Konkreter Anlaß war allerdings die Entdeckung des Grabes von König
Tutanchamun durch H. Carter im Jahr 1922 mit seinen unermeßlichen
Schätzen und der unversehrten, von einer massiv goldenen Maske
bedeckten Mumie. Nur ein Jahr später starb der Auftraggeber Lord
Carnarvon, der die Ausgrabung finanzierte, unter mysteriösen Umständen;
weitere Todesfälle folgten. Die Presse untermauerte ihre Behauptung
von der Rache des Pharao mit dem angeblichen Fund einer Tontafel mit
der Fluchformel: "Der Tod soll den mit seinen Schwingen erschlagen,
der die Ruhe des Pharao stört." Eine solche Inschrift wurde
aber nie gefunden.
Tatsächlich existieren vergleichbare Drohformeln in Privatgräbern
aus dem Alten Reich, d.h. also mehr als 1000 Jahre zuvor. In dem sogenannten
"Anruf an die Lebenden" wendet sich der Grabherr vorwiegend
mit positiv formulierten Bitten an die Grabbesucher. Sie sollen für
ihn Totengebete sprechen oder Opfergaben niederlegen. In diesem Zusammenhang
droht er aber auch potentiellen Grabschändern zur Abschreckung
diverse Strafen an. So heißt es etwa: "Jeder Mensch, der
irgendeinen Stein oder Ziegel aus meinem Grab herausreißen sollte,
mit dem werde ich mich durch den großen Gott richten lassen, und
ich werde ihm seinen Hals abreißen wie einem Vogel...".
Diese Sorge um den Erhalt des Grabes war durchaus nicht unberechtigt,
wie die Erfahrung schon damals zeigte. Die Gier nach Schätzen führte
schon bald nach der Erbauung der Pyramiden zu ihrer Plünderung
durch Grabräuber; aus der Zeit nach Tutanchamun sind uns sogar
originale Prozeßakten gegen die Grabräuber im Tal der Könige
erhalten. Und was ist mit dem Fluch, der offenbar ebenso wenig abschreckte
wie die drakonischen Strafen?
Tatsächlich dürfte die Lösung des Rätsels vor einigen
Jahren in der ZDF-Serie TERRA-X vorgestellt worden sein. Hochgiftige
Pilze, vor allem aus der Gattung Aspergillu, hatten im Jahre 1974 den
Tod mehrerer polnischer Wissenschaftler verursacht, die ungeschützt
den Leichnam des vor 500 Jahren verstorbenen Jagellonenkönigs Kasimir
untersucht hatten. Vor allem für Personen mit einem geschädigten
Bronchialsystem oder Lungenbeschwerden ist der Kontakt mit diesen Pilzsporen
lebensgefährlich - Lord Carnarvon war lungenkrank!

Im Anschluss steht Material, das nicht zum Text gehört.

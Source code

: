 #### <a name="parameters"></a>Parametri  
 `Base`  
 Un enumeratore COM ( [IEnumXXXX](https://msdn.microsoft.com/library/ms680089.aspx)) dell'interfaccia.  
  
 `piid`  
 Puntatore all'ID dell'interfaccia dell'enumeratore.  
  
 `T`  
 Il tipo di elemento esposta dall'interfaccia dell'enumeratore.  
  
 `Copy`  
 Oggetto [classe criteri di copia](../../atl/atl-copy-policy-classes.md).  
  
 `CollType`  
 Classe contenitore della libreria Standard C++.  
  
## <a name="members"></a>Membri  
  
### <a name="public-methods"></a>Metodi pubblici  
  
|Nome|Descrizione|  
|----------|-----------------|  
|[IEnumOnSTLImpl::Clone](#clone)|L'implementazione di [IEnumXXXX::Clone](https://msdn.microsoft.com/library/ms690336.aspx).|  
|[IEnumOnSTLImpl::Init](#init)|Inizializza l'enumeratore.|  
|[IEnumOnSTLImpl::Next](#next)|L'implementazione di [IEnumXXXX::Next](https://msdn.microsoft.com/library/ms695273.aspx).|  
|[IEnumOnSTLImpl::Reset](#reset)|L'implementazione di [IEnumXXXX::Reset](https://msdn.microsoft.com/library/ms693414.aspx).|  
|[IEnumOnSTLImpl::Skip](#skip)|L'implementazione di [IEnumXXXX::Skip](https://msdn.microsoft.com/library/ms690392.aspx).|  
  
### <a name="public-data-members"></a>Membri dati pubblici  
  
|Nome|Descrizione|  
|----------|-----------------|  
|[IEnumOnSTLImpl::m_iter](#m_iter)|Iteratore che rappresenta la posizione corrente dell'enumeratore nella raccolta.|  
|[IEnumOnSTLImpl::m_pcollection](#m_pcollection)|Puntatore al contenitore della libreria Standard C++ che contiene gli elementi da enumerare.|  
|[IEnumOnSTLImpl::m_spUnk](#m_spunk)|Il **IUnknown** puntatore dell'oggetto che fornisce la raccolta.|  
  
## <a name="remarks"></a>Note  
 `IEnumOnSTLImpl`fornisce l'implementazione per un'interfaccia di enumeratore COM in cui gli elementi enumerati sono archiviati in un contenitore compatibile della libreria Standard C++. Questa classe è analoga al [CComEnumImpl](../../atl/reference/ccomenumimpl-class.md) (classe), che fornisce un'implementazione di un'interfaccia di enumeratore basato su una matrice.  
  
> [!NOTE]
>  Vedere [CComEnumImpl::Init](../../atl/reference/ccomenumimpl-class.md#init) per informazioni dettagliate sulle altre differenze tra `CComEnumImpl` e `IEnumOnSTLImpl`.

Mit dem Nachweis derartiger Pilzkulturen an der Mumie Ramses' II. in
Paris im Jahre 1976, wobei die beteiligten Forscher durch Gummihandschuhe
und Mundschutz vor einer Infektion geschützt waren, lassen sich
die Todesfälle in Ägypten medizinisch einwandfrei klären.
Solche Pilze entstehen aufgrund von Umwelteinflüssen an Leichen
und Mumien - eine absichtliche Verseuchung durch die Balsamierungspriester
gehört dagegen ins Reich der Phantasie und der Gruselfilme.